Perilous proximities: Challenges of closeness
– Panel 25, call for papers for ASA 2015
This panel explores how intimate, mutual, and symbiotic relations can
turn perilous. It considers the ways people deal with the forces of
incorporation, the predatory nature of intimacy, and the enclosures of
closeness that people face by living in proximity with others.
Panel chairs: James Williams and Charlotte Bruckermann
We welcome abstract submissions by midnight on December 1st at the
following address:
http://www.nomadit.co.uk/asa/asa2015/panels.php5?PanelID=3376
The ASA 2015 conference will take place on the 13th-16th April 2015 at
the University of Exeter.
Panel description:
This panel explores how people manage their relational entanglements
with others. We propose an engagement with spaces and situations of
human togetherness where people struggle to maintain their lives as part
of and apart from each other. How do people succeed and fail in
distancing, detaching, and separating themselves from those around them?
How can we think about closeness - spatially, ethically, or emotionally
- as hazardous, exhausting, risk-laden, or lethal? We aim to compare how
people avert or negotiate the forces of incorporation, the predatory
nature of intimacy, and the enclosures of closeness that sustain but
also may engulf and endanger life, thus how intimate, mutual, and
symbiotic relations can turn perilous.
We solicit co-panellists whose work explores the tensions and labours
entailed in how people negotiate their closest relationships. We welcome
ethnographically-grounded papers that embrace the challenges people face
by living with, through, and as part of others.

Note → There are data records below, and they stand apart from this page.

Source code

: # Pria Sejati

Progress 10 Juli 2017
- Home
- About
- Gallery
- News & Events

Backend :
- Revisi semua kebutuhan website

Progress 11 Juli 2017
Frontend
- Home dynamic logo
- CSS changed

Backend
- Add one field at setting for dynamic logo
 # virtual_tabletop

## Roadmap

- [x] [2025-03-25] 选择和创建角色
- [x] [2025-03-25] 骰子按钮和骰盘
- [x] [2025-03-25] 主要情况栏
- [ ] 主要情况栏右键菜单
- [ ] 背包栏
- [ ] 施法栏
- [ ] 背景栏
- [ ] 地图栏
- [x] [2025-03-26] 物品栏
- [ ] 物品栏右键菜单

In the mundaneness of
the everyday, or in circumstances of precariousness or dependency, how
and when can symbiotic and intimate relations threaten life? How do
perilous proximities heighten and dissipate within the life course? How
can people extricate themselves from dense and dangerous entanglements?

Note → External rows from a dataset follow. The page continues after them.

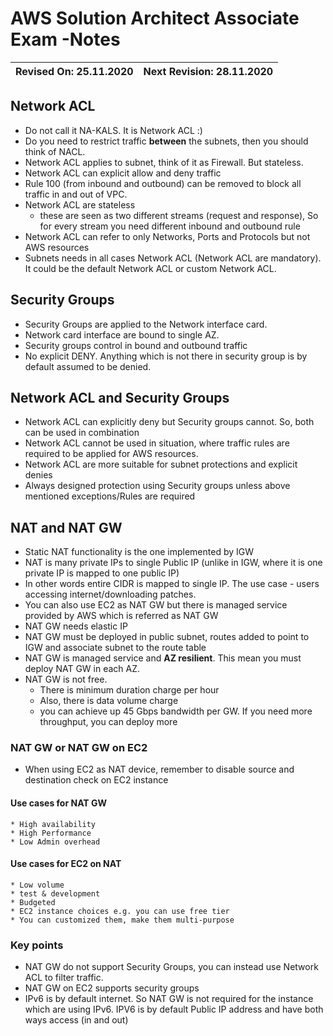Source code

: # AWS Solution Architect Associate Exam -Notes

Revised On: 25.11.2020 | Next Revision: 28.11.2020
-----------------------| -------------------------

## Network ACL

* Do not call it NA-KALS. It is Network ACL :)
* Do you need to restrict traffic **between** the subnets, then you should think of NACL.
* Network ACL applies to subnet, think of it as Firewall. But stateless.
* Network ACL can explicit allow and deny traffic
* Rule 100 (from inbound and outbound) can be removed to block all traffic in and out of VPC.
* Network ACL are stateless
  * these are seen as two different streams (request and response), So for every stream you need different inbound and outbound rule
* Network ACL can refer to only Networks, Ports and Protocols but not AWS resources
* Subnets needs in all cases Network ACL (Network ACL are mandatory). It could be the default Network ACL or custom Network ACL.

## Security Groups

* Security Groups are applied to the Network interface card.
* Network card interface are bound to single AZ.
* Security groups control in bound and outbound traffic
* No explicit DENY. Anything which is not there in security group is by default assumed to be denied.

## Network ACL and Security Groups

* Network ACL can explicitly deny but Security groups cannot. So, both can be used in combination
* Network ACL cannot be used in situation, where traffic rules are required to be applied for AWS resources.
* Network ACL are more suitable for subnet protections and explicit denies
* Always designed protection using Security groups unless above mentioned exceptions/Rules are required

## NAT and NAT GW

* Static NAT functionality is the one implemented by IGW
* NAT is many private IPs to single Public IP (unlike in IGW, where it is one private IP is mapped to one public IP)
* In other words entire CIDR is mapped to single IP. The use case - users accessing internet/downloading patches.
* You can also use EC2 as NAT GW but there is managed service provided by AWS which is referred as NAT GW
* NAT GW needs elastic IP
* NAT GW must be deployed in public subnet, routes added to point to IGW and associate subnet to the route table
* NAT GW is managed service and **AZ resilient**. This mean you must deploy NAT GW in each AZ.
* NAT GW is not free.
  * There is minimum duration charge per hour
  * Also, there is data volume charge
  * you can achieve up 45 Gbps bandwidth per GW. If you need more throughput, you can deploy more

### NAT GW or NAT GW on EC2

* When using EC2 as NAT device, remember to disable source and destination check on EC2 instance

#### Use cases for NAT GW
    * High availability
    * High Performance
    * Low Admin overhead
  
#### Use cases for EC2 on NAT
    * Low volume
    * test & development
    * Budgeted
    * EC2 instance choices e.g. you can use free tier
    * You can customized them, make them multi-purpose
  
### Key points

* NAT GW do not support Security Groups, you can instead use Network ACL to filter traffic.
* NAT GW on EC2 supports security groups
* IPv6 is by default internet. So NAT GW is not required for the instance which are using IPv6. IPV6 is by default Public IP address and have both ways access (in and out)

What are the ethical, emotional, or economic consequences of cutting
off, shutting out, and repelling others? How do people manage the
possibilities and slippages between affection and animosity that emerge
from human closeness?
--
Dr Charlotte Bruckermann
Fellow in Work and Human Lifecycle in Global History
Humboldt University
Unter den Linden 6, 10099 Berlin, Germany
Tel: +49 (0)30 2093 702 11
Email: [log in to unmask]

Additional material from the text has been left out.